* [Exercise]: Find the lines in the entries that follow where the word "community" occurs, and state how many there are, with no other words.

* [Exercise material]:

↓↓↓

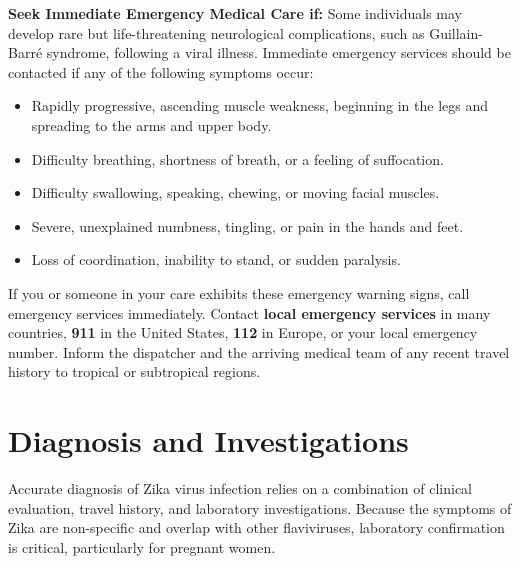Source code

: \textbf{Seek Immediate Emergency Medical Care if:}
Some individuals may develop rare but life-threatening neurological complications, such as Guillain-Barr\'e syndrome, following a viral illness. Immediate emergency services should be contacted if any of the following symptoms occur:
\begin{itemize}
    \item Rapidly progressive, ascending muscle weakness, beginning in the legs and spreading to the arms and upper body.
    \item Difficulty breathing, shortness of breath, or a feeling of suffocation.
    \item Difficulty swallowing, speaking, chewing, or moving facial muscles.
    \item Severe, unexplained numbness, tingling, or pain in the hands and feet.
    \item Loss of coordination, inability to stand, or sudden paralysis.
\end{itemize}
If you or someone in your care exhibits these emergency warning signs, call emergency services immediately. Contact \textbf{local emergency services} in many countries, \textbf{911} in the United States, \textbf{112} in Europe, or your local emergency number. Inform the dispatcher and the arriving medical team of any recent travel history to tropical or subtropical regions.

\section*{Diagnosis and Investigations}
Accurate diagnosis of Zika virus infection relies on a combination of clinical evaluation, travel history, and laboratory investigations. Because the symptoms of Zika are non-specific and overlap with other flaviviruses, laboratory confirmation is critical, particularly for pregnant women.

↑↑↑
↓↓↓

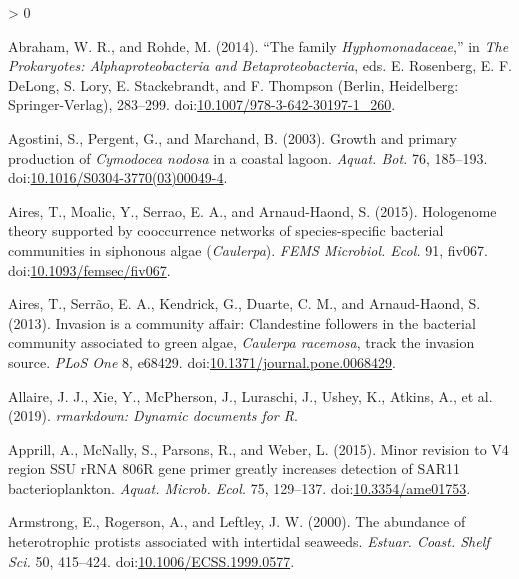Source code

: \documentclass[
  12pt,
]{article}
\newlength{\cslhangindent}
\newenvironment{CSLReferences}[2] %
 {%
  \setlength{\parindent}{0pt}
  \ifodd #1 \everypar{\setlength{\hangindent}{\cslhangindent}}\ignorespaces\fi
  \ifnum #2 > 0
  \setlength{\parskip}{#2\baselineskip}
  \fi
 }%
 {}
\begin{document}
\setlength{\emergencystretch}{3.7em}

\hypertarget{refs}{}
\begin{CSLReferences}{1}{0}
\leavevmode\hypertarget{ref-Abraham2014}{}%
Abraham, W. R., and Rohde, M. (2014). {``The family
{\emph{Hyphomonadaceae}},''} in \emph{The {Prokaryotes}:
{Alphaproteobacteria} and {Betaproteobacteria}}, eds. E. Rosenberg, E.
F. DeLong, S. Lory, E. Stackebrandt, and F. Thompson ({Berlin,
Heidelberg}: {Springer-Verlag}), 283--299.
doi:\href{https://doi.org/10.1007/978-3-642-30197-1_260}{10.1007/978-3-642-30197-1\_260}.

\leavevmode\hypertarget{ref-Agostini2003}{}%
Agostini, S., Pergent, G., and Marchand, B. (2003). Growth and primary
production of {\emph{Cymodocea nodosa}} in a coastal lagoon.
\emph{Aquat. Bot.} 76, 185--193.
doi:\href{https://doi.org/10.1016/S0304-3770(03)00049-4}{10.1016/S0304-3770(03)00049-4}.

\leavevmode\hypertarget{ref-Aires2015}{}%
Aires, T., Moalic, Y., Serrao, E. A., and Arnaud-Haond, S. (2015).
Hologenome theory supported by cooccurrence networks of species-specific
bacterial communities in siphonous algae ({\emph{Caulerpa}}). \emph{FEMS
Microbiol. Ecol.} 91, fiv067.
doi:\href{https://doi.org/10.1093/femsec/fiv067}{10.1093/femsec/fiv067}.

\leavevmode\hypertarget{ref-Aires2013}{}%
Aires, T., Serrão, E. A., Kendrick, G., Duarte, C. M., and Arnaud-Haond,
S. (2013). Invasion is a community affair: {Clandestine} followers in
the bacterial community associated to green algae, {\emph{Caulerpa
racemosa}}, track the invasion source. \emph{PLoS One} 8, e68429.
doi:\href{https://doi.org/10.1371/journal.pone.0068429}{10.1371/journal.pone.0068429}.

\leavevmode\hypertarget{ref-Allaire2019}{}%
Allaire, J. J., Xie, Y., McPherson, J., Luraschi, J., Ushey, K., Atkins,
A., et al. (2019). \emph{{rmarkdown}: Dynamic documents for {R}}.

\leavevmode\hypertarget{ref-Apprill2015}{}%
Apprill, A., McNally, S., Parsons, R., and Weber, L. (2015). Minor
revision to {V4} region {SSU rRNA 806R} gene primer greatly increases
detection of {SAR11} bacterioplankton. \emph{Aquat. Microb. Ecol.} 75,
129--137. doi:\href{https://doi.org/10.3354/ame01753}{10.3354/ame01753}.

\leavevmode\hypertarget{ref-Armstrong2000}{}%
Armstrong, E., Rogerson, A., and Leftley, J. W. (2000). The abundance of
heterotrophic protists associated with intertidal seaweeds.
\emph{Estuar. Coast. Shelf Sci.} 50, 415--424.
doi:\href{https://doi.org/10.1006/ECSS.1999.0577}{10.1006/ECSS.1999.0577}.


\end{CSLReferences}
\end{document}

↑↑↑
↓↓↓

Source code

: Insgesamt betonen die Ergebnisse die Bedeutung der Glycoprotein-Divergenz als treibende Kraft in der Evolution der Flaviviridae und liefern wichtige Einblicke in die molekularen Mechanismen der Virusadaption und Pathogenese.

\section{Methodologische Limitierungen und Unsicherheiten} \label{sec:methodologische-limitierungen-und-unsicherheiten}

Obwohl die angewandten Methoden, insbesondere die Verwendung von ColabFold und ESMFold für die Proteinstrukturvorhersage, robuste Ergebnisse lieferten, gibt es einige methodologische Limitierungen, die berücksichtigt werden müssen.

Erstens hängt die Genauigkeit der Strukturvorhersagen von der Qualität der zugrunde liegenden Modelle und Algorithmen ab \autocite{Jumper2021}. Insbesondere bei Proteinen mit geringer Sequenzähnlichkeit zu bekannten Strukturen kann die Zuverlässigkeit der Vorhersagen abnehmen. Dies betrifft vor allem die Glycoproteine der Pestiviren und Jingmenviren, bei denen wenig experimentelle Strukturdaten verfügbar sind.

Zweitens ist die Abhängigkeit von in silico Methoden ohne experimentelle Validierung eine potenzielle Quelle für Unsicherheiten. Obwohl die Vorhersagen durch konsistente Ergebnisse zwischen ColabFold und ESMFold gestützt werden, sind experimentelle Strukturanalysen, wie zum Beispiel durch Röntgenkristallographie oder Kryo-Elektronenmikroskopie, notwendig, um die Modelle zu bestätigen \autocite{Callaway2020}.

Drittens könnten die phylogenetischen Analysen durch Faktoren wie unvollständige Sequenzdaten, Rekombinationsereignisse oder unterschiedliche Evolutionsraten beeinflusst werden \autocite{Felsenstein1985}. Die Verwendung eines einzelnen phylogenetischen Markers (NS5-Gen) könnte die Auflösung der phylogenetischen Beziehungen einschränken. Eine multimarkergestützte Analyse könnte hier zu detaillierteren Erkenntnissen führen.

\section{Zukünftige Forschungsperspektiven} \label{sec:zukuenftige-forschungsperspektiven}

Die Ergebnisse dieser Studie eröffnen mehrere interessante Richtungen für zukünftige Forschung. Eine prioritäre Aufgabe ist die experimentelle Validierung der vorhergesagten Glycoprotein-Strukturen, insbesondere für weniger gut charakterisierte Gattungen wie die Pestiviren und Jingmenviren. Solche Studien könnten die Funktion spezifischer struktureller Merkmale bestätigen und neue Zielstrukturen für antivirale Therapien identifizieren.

↑↑↑

* [Response to this task]: 2